--- Records for the exercise ---
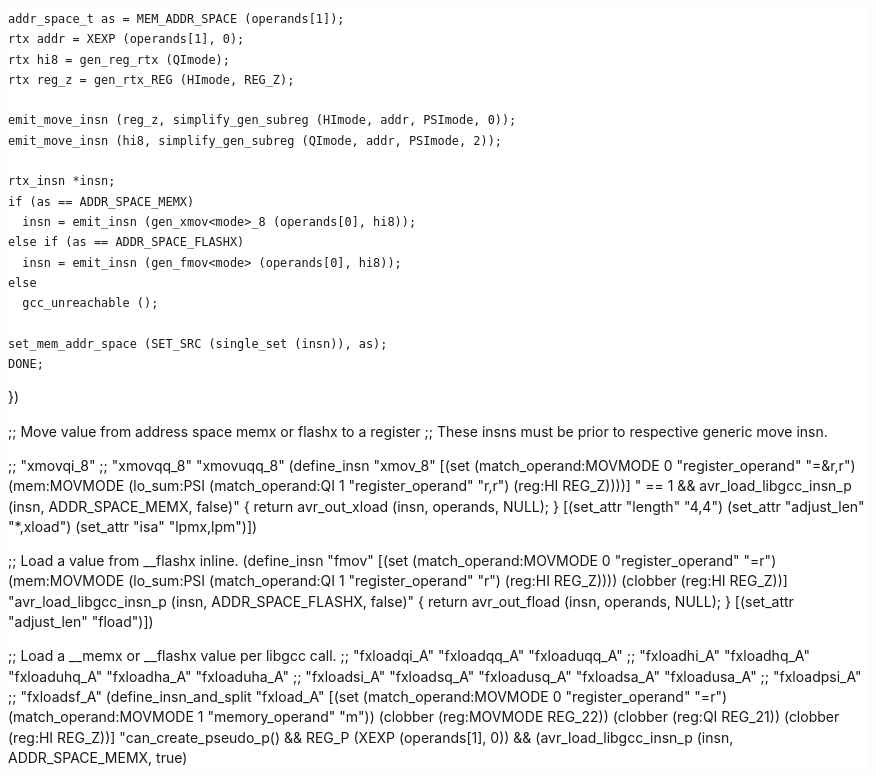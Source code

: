     addr_space_t as = MEM_ADDR_SPACE (operands[1]);
    rtx addr = XEXP (operands[1], 0);
    rtx hi8 = gen_reg_rtx (QImode);
    rtx reg_z = gen_rtx_REG (HImode, REG_Z);

    emit_move_insn (reg_z, simplify_gen_subreg (HImode, addr, PSImode, 0));
    emit_move_insn (hi8, simplify_gen_subreg (QImode, addr, PSImode, 2));

    rtx_insn *insn;
    if (as == ADDR_SPACE_MEMX)
      insn = emit_insn (gen_xmov<mode>_8 (operands[0], hi8));
    else if (as == ADDR_SPACE_FLASHX)
      insn = emit_insn (gen_fmov<mode> (operands[0], hi8));
    else
      gcc_unreachable ();

    set_mem_addr_space (SET_SRC (single_set (insn)), as);
    DONE;
  })

;; Move value from address space memx or flashx to a register
;; These insns must be prior to respective generic move insn.

;; "xmovqi_8"
;; "xmovqq_8" "xmovuqq_8"
(define_insn "xmov<mode>_8"
  [(set (match_operand:MOVMODE 0 "register_operand"                   "=&r,r")
        (mem:MOVMODE (lo_sum:PSI (match_operand:QI 1 "register_operand" "r,r")
                                 (reg:HI REG_Z))))]
  "<SIZE> == 1
   && avr_load_libgcc_insn_p (insn, ADDR_SPACE_MEMX, false)"
  {
    return avr_out_xload (insn, operands, NULL);
  }
  [(set_attr "length" "4,4")
   (set_attr "adjust_len" "*,xload")
   (set_attr "isa" "lpmx,lpm")])

;; Load a value from __flashx inline.
(define_insn "fmov<mode>"
  [(set (match_operand:MOVMODE 0 "register_operand"                    "=r")
        (mem:MOVMODE (lo_sum:PSI (match_operand:QI 1 "register_operand" "r")
                                 (reg:HI REG_Z))))
   (clobber (reg:HI REG_Z))]
  "avr_load_libgcc_insn_p (insn, ADDR_SPACE_FLASHX, false)"
  {
    return avr_out_fload (insn, operands, NULL);
  }
  [(set_attr "adjust_len" "fload")])


;; Load a __memx or __flashx value per libgcc call.
;; "fxloadqi_A" "fxloadqq_A" "fxloaduqq_A"
;; "fxloadhi_A" "fxloadhq_A" "fxloaduhq_A" "fxloadha_A" "fxloaduha_A"
;; "fxloadsi_A" "fxloadsq_A" "fxloadusq_A" "fxloadsa_A" "fxloadusa_A"
;; "fxloadpsi_A"
;; "fxloadsf_A"
(define_insn_and_split "fxload<mode>_A"
  [(set (match_operand:MOVMODE 0 "register_operand" "=r")
        (match_operand:MOVMODE 1 "memory_operand"    "m"))
   (clobber (reg:MOVMODE REG_22))
   (clobber (reg:QI REG_21))
   (clobber (reg:HI REG_Z))]
  "can_create_pseudo_p()
   && REG_P (XEXP (operands[1], 0))
   && (avr_load_libgcc_insn_p (insn, ADDR_SPACE_MEMX, true)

--- Instructions to follow ---
Out of the entries, report each line that contains the word "operands".

--- Reply ---
:     addr_space_t as = MEM_ADDR_SPACE (operands[1]);
    rtx addr = XEXP (operands[1], 0);
      insn = emit_insn (gen_xmov<mode>_8 (operands[0], hi8));
      insn = emit_insn (gen_fmov<mode> (operands[0], hi8));
    return avr_out_xload (insn, operands, NULL);
    return avr_out_fload (insn, operands, NULL);
   && REG_P (XEXP (operands[1], 0))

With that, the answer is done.